From the entries below, return exactly the lines beginning at the one that contains "27 mai 2004*" and ending at the one that contains "Je vous remercie", both of them included, and only those lines.

» **MATERIAL PROVIDED**:
%%

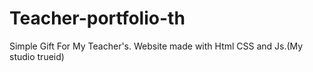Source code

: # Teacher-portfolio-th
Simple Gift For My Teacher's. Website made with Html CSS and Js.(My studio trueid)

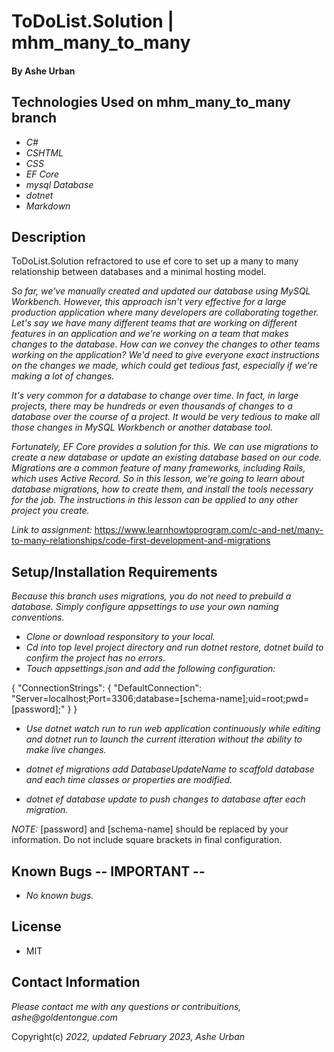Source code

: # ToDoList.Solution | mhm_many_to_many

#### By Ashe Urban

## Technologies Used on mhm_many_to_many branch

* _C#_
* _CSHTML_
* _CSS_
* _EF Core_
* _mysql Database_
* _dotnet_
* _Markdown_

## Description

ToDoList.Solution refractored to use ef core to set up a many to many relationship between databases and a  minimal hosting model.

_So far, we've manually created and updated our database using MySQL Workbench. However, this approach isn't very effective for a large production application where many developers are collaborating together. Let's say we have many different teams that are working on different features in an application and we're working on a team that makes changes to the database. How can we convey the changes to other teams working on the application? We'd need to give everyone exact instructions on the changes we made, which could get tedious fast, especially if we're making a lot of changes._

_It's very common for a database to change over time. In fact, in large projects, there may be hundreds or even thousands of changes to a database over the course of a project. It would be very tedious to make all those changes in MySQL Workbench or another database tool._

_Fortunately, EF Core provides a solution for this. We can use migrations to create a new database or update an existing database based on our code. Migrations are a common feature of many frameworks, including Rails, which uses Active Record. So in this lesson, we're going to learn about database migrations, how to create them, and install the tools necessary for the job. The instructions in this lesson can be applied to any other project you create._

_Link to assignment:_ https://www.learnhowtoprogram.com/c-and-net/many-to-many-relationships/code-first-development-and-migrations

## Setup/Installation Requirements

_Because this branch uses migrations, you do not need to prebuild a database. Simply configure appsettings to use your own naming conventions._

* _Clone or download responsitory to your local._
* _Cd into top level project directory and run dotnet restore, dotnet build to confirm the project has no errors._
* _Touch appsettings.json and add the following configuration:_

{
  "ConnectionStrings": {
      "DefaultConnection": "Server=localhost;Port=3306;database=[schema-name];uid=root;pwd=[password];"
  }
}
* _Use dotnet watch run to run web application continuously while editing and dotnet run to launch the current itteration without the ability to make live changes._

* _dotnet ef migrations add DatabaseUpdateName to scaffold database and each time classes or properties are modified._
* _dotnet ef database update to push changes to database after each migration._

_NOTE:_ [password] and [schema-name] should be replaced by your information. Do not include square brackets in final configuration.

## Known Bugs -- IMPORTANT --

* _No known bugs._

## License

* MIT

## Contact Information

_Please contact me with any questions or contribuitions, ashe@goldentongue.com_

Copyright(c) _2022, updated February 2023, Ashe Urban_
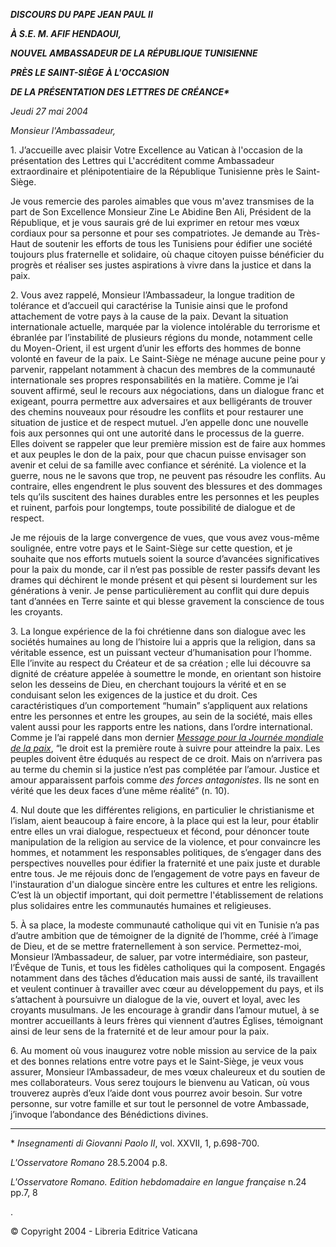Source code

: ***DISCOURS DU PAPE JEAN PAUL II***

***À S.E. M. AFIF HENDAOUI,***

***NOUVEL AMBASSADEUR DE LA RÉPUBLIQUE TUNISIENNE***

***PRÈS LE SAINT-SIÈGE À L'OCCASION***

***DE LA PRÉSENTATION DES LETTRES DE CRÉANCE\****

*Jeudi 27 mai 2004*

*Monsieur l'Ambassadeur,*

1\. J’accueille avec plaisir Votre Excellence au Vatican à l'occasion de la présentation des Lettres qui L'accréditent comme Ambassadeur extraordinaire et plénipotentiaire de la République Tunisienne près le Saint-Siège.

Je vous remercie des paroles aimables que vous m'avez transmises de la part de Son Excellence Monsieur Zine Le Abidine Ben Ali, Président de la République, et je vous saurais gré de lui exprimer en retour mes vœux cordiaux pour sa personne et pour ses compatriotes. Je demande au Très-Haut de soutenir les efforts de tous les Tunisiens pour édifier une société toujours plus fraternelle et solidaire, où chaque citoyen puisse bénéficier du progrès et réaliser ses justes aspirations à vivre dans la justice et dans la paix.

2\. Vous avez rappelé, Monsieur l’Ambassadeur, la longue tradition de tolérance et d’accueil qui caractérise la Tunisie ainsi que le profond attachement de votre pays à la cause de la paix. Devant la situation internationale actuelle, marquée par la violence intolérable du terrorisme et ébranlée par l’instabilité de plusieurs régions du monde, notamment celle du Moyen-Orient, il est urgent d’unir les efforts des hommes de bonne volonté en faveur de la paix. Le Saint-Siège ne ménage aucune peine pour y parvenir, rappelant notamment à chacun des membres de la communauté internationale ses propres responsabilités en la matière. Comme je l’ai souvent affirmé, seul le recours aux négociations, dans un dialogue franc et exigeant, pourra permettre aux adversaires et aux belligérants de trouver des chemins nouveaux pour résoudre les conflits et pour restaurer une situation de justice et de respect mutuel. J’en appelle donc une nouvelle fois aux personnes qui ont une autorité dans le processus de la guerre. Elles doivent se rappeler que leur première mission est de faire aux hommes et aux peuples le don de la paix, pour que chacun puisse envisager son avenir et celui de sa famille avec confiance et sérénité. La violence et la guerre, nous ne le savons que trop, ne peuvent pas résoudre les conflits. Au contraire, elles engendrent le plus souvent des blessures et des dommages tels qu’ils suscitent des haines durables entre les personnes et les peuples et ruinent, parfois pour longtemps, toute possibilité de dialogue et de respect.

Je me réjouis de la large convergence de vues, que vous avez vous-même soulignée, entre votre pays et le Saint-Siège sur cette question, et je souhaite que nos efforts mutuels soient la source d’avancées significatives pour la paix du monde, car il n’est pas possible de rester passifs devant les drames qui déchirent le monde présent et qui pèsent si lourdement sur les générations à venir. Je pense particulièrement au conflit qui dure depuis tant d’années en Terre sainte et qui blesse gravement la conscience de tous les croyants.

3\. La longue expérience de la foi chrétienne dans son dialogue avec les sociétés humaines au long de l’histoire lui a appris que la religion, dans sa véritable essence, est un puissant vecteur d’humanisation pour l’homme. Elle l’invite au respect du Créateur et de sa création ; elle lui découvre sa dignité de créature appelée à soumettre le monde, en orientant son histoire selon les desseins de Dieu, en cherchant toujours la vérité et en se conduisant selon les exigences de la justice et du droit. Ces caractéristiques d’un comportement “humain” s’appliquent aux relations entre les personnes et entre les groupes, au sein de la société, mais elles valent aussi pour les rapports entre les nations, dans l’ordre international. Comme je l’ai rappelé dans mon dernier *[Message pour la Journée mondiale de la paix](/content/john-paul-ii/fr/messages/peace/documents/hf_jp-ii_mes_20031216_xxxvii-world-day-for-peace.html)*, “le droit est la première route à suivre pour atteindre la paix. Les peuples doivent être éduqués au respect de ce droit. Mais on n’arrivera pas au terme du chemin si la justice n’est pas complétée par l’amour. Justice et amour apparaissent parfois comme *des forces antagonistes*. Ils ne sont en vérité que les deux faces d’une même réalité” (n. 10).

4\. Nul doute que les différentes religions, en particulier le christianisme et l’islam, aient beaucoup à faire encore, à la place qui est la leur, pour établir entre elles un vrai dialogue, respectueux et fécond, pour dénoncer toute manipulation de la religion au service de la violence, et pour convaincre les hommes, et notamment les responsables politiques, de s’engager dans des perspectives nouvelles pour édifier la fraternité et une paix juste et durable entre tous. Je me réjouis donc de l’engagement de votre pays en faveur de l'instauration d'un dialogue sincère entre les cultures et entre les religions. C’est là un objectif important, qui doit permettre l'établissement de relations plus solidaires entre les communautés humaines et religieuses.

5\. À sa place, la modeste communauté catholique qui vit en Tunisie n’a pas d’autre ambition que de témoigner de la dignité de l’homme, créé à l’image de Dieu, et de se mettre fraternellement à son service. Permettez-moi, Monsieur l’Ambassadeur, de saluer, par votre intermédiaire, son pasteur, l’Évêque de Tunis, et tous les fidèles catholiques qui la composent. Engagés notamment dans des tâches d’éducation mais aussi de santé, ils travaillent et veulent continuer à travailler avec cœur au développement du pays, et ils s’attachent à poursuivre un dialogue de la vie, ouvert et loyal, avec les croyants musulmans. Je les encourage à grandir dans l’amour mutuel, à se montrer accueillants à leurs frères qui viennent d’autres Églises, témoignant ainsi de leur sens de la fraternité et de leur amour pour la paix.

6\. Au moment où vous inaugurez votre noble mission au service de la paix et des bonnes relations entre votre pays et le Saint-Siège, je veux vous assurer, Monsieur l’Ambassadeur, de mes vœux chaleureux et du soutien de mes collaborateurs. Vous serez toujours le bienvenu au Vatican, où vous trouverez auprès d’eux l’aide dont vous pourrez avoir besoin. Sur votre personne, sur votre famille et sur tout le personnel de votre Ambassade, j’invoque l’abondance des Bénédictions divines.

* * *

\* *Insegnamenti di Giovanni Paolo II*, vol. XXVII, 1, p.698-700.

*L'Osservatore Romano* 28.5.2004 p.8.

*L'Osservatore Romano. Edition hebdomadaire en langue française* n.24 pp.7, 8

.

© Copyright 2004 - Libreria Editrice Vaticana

%%

» **OUTPUT FOR THIS TASK**:
*Jeudi 27 mai 2004*

*Monsieur l'Ambassadeur,*

1\. J’accueille avec plaisir Votre Excellence au Vatican à l'occasion de la présentation des Lettres qui L'accréditent comme Ambassadeur extraordinaire et plénipotentiaire de la République Tunisienne près le Saint-Siège.

Je vous remercie des paroles aimables que vous m'avez transmises de la part de Son Excellence Monsieur Zine Le Abidine Ben Ali, Président de la République, et je vous saurais gré de lui exprimer en retour mes vœux cordiaux pour sa personne et pour ses compatriotes. Je demande au Très-Haut de soutenir les efforts de tous les Tunisiens pour édifier une société toujours plus fraternelle et solidaire, où chaque citoyen puisse bénéficier du progrès et réaliser ses justes aspirations à vivre dans la justice et dans la paix.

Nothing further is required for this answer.